Dataset entries
==========
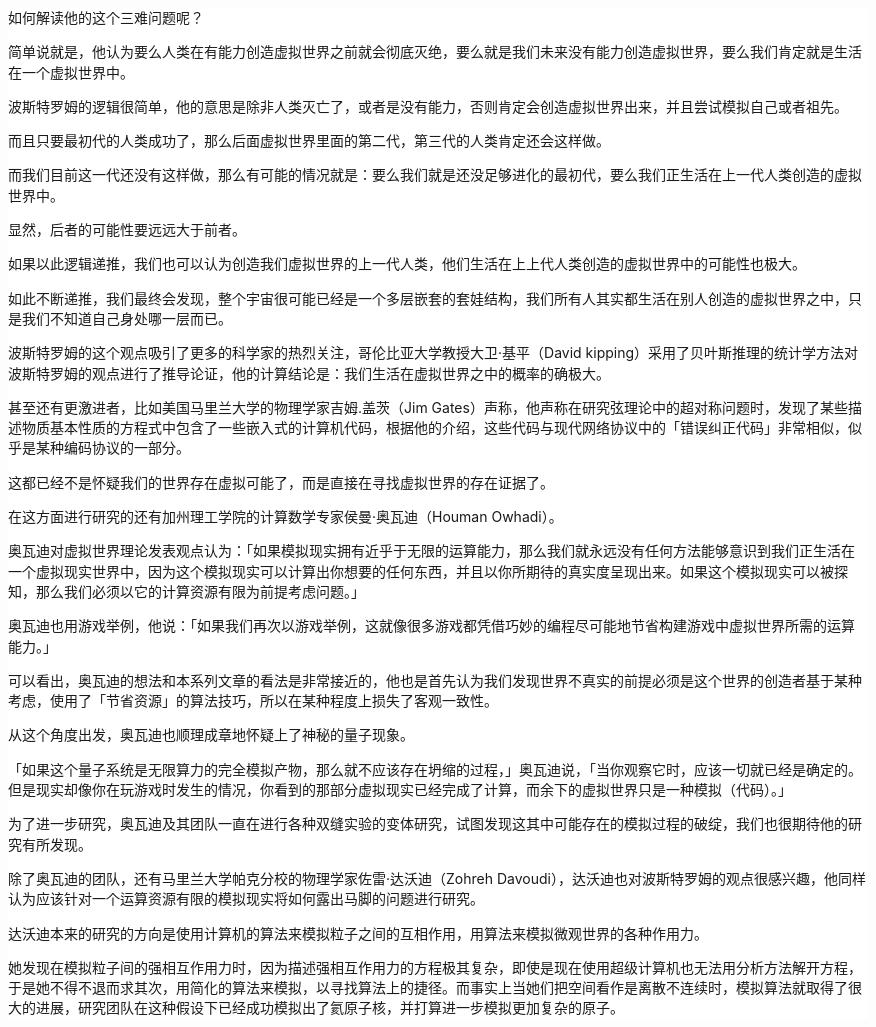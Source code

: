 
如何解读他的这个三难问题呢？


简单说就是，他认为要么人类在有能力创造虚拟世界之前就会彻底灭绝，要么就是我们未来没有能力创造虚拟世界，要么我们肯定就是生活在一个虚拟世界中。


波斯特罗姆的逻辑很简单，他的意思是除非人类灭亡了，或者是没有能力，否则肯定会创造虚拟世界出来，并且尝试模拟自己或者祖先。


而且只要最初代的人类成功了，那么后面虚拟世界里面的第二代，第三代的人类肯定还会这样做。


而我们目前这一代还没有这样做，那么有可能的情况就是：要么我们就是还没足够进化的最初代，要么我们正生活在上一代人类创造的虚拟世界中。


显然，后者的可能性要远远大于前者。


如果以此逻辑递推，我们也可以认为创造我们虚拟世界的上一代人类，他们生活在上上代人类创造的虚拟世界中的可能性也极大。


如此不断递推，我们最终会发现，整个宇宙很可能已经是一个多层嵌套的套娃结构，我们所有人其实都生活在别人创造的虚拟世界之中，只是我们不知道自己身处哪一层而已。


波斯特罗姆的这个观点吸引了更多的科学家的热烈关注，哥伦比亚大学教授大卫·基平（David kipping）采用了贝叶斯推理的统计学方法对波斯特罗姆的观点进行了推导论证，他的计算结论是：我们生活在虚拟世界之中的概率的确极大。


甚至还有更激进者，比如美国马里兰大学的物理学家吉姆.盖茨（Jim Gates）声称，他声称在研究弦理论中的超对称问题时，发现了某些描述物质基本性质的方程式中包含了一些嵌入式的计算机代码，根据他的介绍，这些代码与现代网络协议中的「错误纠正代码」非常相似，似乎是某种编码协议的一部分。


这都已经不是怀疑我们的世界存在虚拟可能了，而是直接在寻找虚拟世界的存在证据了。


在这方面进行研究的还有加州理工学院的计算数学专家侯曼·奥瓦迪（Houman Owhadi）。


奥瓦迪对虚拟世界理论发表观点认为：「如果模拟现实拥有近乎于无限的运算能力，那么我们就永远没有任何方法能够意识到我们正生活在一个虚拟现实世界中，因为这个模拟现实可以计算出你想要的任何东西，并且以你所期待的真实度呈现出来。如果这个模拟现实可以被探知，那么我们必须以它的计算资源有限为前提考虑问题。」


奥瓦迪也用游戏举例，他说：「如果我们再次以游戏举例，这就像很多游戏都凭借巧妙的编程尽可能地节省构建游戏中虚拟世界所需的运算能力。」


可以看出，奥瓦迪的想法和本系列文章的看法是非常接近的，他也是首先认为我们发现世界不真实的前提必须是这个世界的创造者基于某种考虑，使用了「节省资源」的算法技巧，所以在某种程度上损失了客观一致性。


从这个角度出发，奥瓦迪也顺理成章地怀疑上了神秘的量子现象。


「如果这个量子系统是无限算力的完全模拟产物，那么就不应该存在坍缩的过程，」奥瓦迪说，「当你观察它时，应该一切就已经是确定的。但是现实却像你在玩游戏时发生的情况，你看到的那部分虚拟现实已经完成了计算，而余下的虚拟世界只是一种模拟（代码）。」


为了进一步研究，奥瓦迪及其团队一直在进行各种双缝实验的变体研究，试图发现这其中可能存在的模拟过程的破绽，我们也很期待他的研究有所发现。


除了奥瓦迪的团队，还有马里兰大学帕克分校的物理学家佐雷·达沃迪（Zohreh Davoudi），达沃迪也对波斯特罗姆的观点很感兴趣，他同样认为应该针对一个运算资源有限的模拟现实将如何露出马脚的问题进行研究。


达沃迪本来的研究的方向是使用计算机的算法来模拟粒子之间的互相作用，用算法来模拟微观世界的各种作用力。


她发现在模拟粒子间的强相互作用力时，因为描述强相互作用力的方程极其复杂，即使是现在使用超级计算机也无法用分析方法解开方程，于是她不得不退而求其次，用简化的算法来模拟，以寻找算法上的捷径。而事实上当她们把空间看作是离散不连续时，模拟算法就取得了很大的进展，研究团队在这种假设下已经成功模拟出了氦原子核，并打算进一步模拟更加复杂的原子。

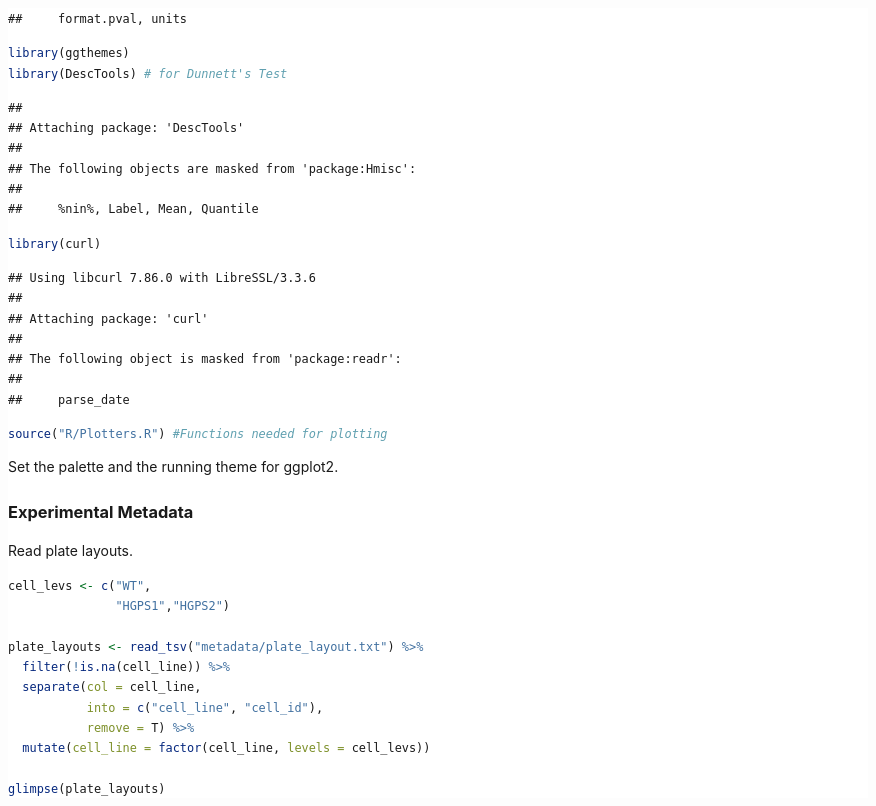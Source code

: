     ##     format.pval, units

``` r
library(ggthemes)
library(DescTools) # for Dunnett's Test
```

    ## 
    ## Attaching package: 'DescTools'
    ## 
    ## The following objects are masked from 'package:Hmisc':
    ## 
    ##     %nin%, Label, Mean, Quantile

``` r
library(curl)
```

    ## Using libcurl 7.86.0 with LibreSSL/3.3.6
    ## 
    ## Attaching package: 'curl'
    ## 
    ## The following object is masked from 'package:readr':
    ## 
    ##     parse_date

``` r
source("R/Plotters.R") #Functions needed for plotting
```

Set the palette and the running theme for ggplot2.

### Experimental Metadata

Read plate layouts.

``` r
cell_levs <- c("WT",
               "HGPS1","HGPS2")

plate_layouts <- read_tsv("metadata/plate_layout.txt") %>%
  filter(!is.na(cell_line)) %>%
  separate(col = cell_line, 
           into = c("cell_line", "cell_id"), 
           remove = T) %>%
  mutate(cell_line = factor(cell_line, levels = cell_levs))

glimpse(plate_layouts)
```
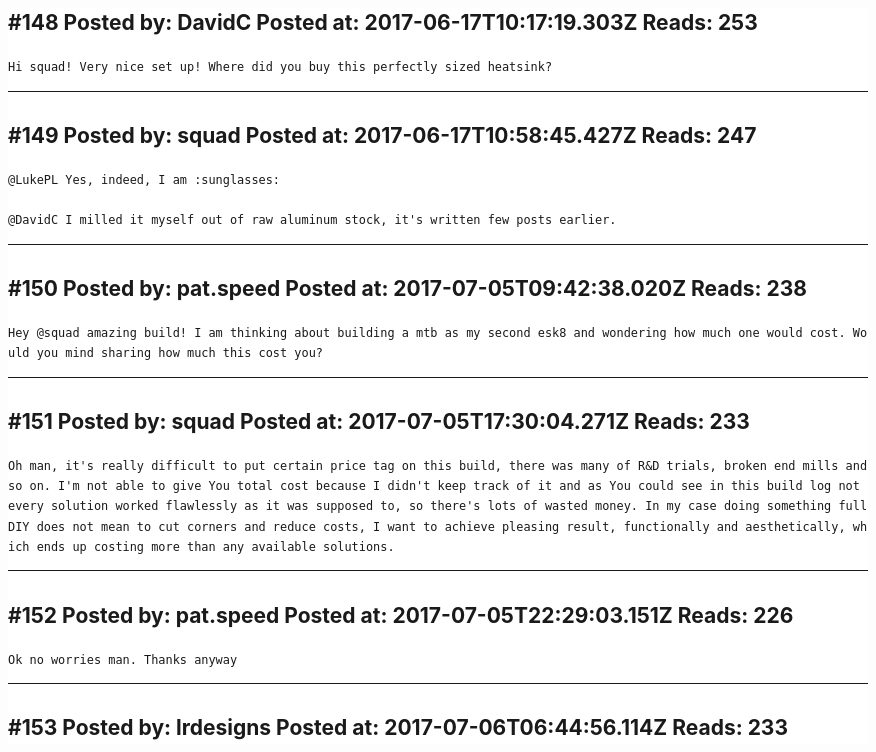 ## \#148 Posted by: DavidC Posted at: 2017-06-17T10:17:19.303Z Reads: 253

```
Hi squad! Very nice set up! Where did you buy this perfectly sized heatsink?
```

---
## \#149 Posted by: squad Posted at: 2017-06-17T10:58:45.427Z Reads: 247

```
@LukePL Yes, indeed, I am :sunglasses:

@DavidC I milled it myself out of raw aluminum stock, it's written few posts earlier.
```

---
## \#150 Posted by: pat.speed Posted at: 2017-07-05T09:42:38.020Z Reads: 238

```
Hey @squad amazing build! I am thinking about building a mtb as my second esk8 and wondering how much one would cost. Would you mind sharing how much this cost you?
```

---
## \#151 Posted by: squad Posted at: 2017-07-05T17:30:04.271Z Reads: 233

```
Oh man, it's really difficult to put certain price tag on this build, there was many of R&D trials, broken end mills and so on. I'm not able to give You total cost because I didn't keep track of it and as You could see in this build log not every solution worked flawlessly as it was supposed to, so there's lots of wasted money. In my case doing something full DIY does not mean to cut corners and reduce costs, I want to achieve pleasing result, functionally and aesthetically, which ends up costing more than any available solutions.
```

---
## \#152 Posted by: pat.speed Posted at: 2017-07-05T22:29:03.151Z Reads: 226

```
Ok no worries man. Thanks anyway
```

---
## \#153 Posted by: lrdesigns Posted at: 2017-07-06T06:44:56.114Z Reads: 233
==========
#### Task details:
Print the entries above word for word, without pictures.

#### Exercise result:
Source code

: 
如何解读他的这个三难问题呢？


简单说就是，他认为要么人类在有能力创造虚拟世界之前就会彻底灭绝，要么就是我们未来没有能力创造虚拟世界，要么我们肯定就是生活在一个虚拟世界中。


波斯特罗姆的逻辑很简单，他的意思是除非人类灭亡了，或者是没有能力，否则肯定会创造虚拟世界出来，并且尝试模拟自己或者祖先。


而且只要最初代的人类成功了，那么后面虚拟世界里面的第二代，第三代的人类肯定还会这样做。


而我们目前这一代还没有这样做，那么有可能的情况就是：要么我们就是还没足够进化的最初代，要么我们正生活在上一代人类创造的虚拟世界中。


显然，后者的可能性要远远大于前者。


如果以此逻辑递推，我们也可以认为创造我们虚拟世界的上一代人类，他们生活在上上代人类创造的虚拟世界中的可能性也极大。


如此不断递推，我们最终会发现，整个宇宙很可能已经是一个多层嵌套的套娃结构，我们所有人其实都生活在别人创造的虚拟世界之中，只是我们不知道自己身处哪一层而已。


波斯特罗姆的这个观点吸引了更多的科学家的热烈关注，哥伦比亚大学教授大卫·基平（David kipping）采用了贝叶斯推理的统计学方法对波斯特罗姆的观点进行了推导论证，他的计算结论是：我们生活在虚拟世界之中的概率的确极大。


甚至还有更激进者，比如美国马里兰大学的物理学家吉姆.盖茨（Jim Gates）声称，他声称在研究弦理论中的超对称问题时，发现了某些描述物质基本性质的方程式中包含了一些嵌入式的计算机代码，根据他的介绍，这些代码与现代网络协议中的「错误纠正代码」非常相似，似乎是某种编码协议的一部分。


这都已经不是怀疑我们的世界存在虚拟可能了，而是直接在寻找虚拟世界的存在证据了。


在这方面进行研究的还有加州理工学院的计算数学专家侯曼·奥瓦迪（Houman Owhadi）。


奥瓦迪对虚拟世界理论发表观点认为：「如果模拟现实拥有近乎于无限的运算能力，那么我们就永远没有任何方法能够意识到我们正生活在一个虚拟现实世界中，因为这个模拟现实可以计算出你想要的任何东西，并且以你所期待的真实度呈现出来。如果这个模拟现实可以被探知，那么我们必须以它的计算资源有限为前提考虑问题。」


奥瓦迪也用游戏举例，他说：「如果我们再次以游戏举例，这就像很多游戏都凭借巧妙的编程尽可能地节省构建游戏中虚拟世界所需的运算能力。」


可以看出，奥瓦迪的想法和本系列文章的看法是非常接近的，他也是首先认为我们发现世界不真实的前提必须是这个世界的创造者基于某种考虑，使用了「节省资源」的算法技巧，所以在某种程度上损失了客观一致性。


从这个角度出发，奥瓦迪也顺理成章地怀疑上了神秘的量子现象。


「如果这个量子系统是无限算力的完全模拟产物，那么就不应该存在坍缩的过程，」奥瓦迪说，「当你观察它时，应该一切就已经是确定的。但是现实却像你在玩游戏时发生的情况，你看到的那部分虚拟现实已经完成了计算，而余下的虚拟世界只是一种模拟（代码）。」


为了进一步研究，奥瓦迪及其团队一直在进行各种双缝实验的变体研究，试图发现这其中可能存在的模拟过程的破绽，我们也很期待他的研究有所发现。


除了奥瓦迪的团队，还有马里兰大学帕克分校的物理学家佐雷·达沃迪（Zohreh Davoudi），达沃迪也对波斯特罗姆的观点很感兴趣，他同样认为应该针对一个运算资源有限的模拟现实将如何露出马脚的问题进行研究。


达沃迪本来的研究的方向是使用计算机的算法来模拟粒子之间的互相作用，用算法来模拟微观世界的各种作用力。


她发现在模拟粒子间的强相互作用力时，因为描述强相互作用力的方程极其复杂，即使是现在使用超级计算机也无法用分析方法解开方程，于是她不得不退而求其次，用简化的算法来模拟，以寻找算法上的捷径。而事实上当她们把空间看作是离散不连续时，模拟算法就取得了很大的进展，研究团队在这种假设下已经成功模拟出了氦原子核，并打算进一步模拟更加复杂的原子。

Source code

:     ##     format.pval, units

``` r
library(ggthemes)
library(DescTools) # for Dunnett's Test
```

    ## 
    ## Attaching package: 'DescTools'
    ## 
    ## The following objects are masked from 'package:Hmisc':
    ## 
    ##     %nin%, Label, Mean, Quantile

``` r
library(curl)
```

    ## Using libcurl 7.86.0 with LibreSSL/3.3.6
    ## 
    ## Attaching package: 'curl'
    ## 
    ## The following object is masked from 'package:readr':
    ## 
    ##     parse_date

``` r
source("R/Plotters.R") #Functions needed for plotting
```

Set the palette and the running theme for ggplot2.

### Experimental Metadata

Read plate layouts.

``` r
cell_levs <- c("WT",
               "HGPS1","HGPS2")

plate_layouts <- read_tsv("metadata/plate_layout.txt") %>%
  filter(!is.na(cell_line)) %>%
  separate(col = cell_line, 
           into = c("cell_line", "cell_id"), 
           remove = T) %>%
  mutate(cell_line = factor(cell_line, levels = cell_levs))

glimpse(plate_layouts)
```
 ## \#148 Posted by: DavidC Posted at: 2017-06-17T10:17:19.303Z Reads: 253

```
Hi squad! Very nice set up! Where did you buy this perfectly sized heatsink?
```

---
## \#149 Posted by: squad Posted at: 2017-06-17T10:58:45.427Z Reads: 247

```
@LukePL Yes, indeed, I am :sunglasses:

@DavidC I milled it myself out of raw aluminum stock, it's written few posts earlier.
```

---
## \#150 Posted by: pat.speed Posted at: 2017-07-05T09:42:38.020Z Reads: 238

```
Hey @squad amazing build! I am thinking about building a mtb as my second esk8 and wondering how much one would cost. Would you mind sharing how much this cost you?
```

---
## \#151 Posted by: squad Posted at: 2017-07-05T17:30:04.271Z Reads: 233

```
Oh man, it's really difficult to put certain price tag on this build, there was many of R&D trials, broken end mills and so on. I'm not able to give You total cost because I didn't keep track of it and as You could see in this build log not every solution worked flawlessly as it was supposed to, so there's lots of wasted money. In my case doing something full DIY does not mean to cut corners and reduce costs, I want to achieve pleasing result, functionally and aesthetically, which ends up costing more than any available solutions.
```

---
## \#152 Posted by: pat.speed Posted at: 2017-07-05T22:29:03.151Z Reads: 226

```
Ok no worries man. Thanks anyway
```

---
## \#153 Posted by: lrdesigns Posted at: 2017-07-06T06:44:56.114Z Reads: 233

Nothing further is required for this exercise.